Additionally, while Russell did not elaborate when asked whether Viacom would like to offer a streaming service of its own or whether it is looking to form more partnerships, the network has recently joined forces with Facebook Watch to broadcast MTV programme, ‘The Real World’.
“We’re absolutely in that space and talking to appropriate partners,” Samuel adds.
The new series was produced specifically for Facebook Watch’s audiences in the US, Mexico and Thailand in a bid to catch the attention of a new generation of viewers.
On top of this, Viacom entered into a partnership with Netflix this year, offering the streaming giant branded content which includes a Nickelodeon series exclusively produced for Netflix.
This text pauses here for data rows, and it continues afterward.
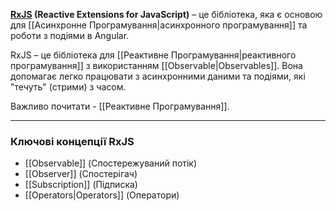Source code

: 
**[RxJS](https://rxjs.dev/guide/observable) (Reactive Extensions for JavaScript)** – це бібліотека, яка є основою для [[Асинхронне Програмування|асинхронного програмування]] та роботи з подіями в Angular. 

RxJS – це бібліотека для [[Реактивне Програмування|реактивного програмування]] з використанням [[Observable|Observables]]. Вона допомагає легко працювати з асинхронними даними та подіями, які "течуть" (стрими) з часом.

Важливо почитати - [[Реактивне Програмування]].

---
### **Ключові концепції RxJS**

- [[Observable]] (Спостережуваний потік)
- [[Observer]] (Спостерігач)
- [[Subscription]] (Підписка)
- [[Operators|Operators]] (Оператори)




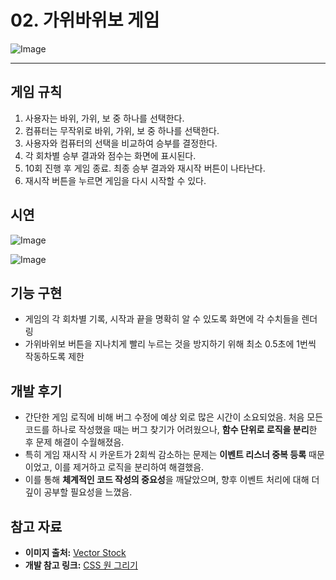 # 02. 가위바위보 게임

![Image](https://github.com/user-attachments/assets/c103d501-fc88-44fc-9978-2da774c14cfd)

-----

## 게임 규칙
1. 사용자는 바위, 가위, 보 중 하나를 선택한다.
2. 컴퓨터는 무작위로 바위, 가위, 보 중 하나를 선택한다.
3. 사용자와 컴퓨터의 선택을 비교하여 승부를 결정한다.
4. 각 회차별 승부 결과와 점수는 화면에 표시된다.
5. 10회 진행 후 게임 종료. 최종 승부 결과와 재시작 버튼이 나타난다.
6. 재시작 버튼을 누르면 게임을 다시 시작할 수 있다.

## 시연

![Image](https://github.com/user-attachments/assets/3a96222f-f774-4d89-9670-9756dafb650a)

![Image](https://github.com/user-attachments/assets/16c552a9-e94e-41bc-8ed1-45d521228017)

## 기능 구현
- 게임의 각 회차별 기록, 시작과 끝을 명확히 알 수 있도록 화면에 각 수치들을 렌더링
- 가위바위보 버튼을 지나치게 빨리 누르는 것을 방지하기 위해 최소 0.5초에 1번씩 작동하도록 제한

## 개발 후기
- 간단한 게임 로직에 비해 버그 수정에 예상 외로 많은 시간이 소요되었음. 처음 모든 코드를 하나로 작성했을 때는 버그 찾기가 어려웠으나, **함수 단위로 로직을 분리**한 후 문제 해결이 수월해졌음. 
- 특히 게임 재시작 시 카운트가 2회씩 감소하는 문제는 **이벤트 리스너 중복 등록** 때문이었고, 이를 제거하고 로직을 분리하여 해결했음. 
- 이를 통해 **체계적인 코드 작성의 중요성**을 깨달았으며, 향후 이벤트 처리에 대해 더 깊이 공부할 필요성을 느꼈음.

## 참고 자료
- **이미지 출처:** [Vector Stock](https://www.vectorstock.com/royalty-free-vector/rock-paper-scissors-hand-gesture-vector-25169740)
- **개발 참고 링크:** [CSS 원 그리기](https://oursmalljoy.com/css-%EC%9B%90-%EA%B7%B8%EB%A6%AC%EA%B8%B0-border-radius%EB%A1%9C-%EA%B0%84%EB%8B%A8%ED%9E%88-%EB%A7%8C%EB%93%A4-%EC%88%98-%EC%9E%88%EB%8B%A4/)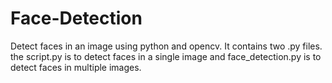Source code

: # Face-Detection
Detect faces in an image using python and opencv.
It contains two .py files.
the script.py is to detect faces in a single image
and face_detection.py is to detect faces in multiple images.
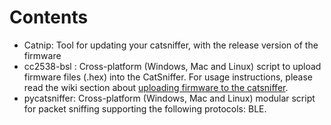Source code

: # Contents
* Catnip: Tool for updating your catsniffer, with the release version of the firmware
* cc2538-bsl : Cross-platform (Windows, Mac and Linux) script to upload firmware files (.hex) into the CatSniffer. For usage instructions, please read the wiki section about [uploading firmware to the catsniffer](https://github.com/ElectronicCats/CatSniffer/wiki/05.-Upload-Firmware#python-tool-cc2538-bslpy).
* pycatsniffer: Cross-platform (Windows, Mac and Linux) modular script for packet sniffing supporting the following protocols: BLE.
The move followed the news that Viacom’s revenue declined in the latest quarter, falling 3.8% year on year to $3.24bn, due to lower international sales from its film division which includes Paramount Pictures.
Putting a value on micro assets
There’s a continued shift of broadcasters looking into engagement rather than just viewing metrics, according to Samuel who adds Viacom is trying to “put a value on ‘depth of engagement’ rather than just impressions” but that it’s also important to “strike a balance”.
“That all comes back to the importance of entertainment, engaging an audience and making sure your brands add value to that experience,” he says.
He believes over the next year Viacom, alongside other broadcasting giants, will make use of the smaller “micro assets” associated with a big event, suggesting that how they’re tapping into “shared moments” is evolving.
“People are coming together but breaking off after these shared moments and having multiple smaller conversations within their social networks and using that entertainment moment for social currency,” he says.
“For example, around the EMAs it’s important to provide assets for the audience.”
Samuel notes that forming a partnership with Gify during a previous EMAs event allowed the broadcaster to explore how the audience used those assets and whether it drove conversations.
“It’s looking at the macro and the micro at the same time. You might be planning a big macro moment like the EMAs but we must look at how those micro assets can help create a social currency around the brand,” he concludes.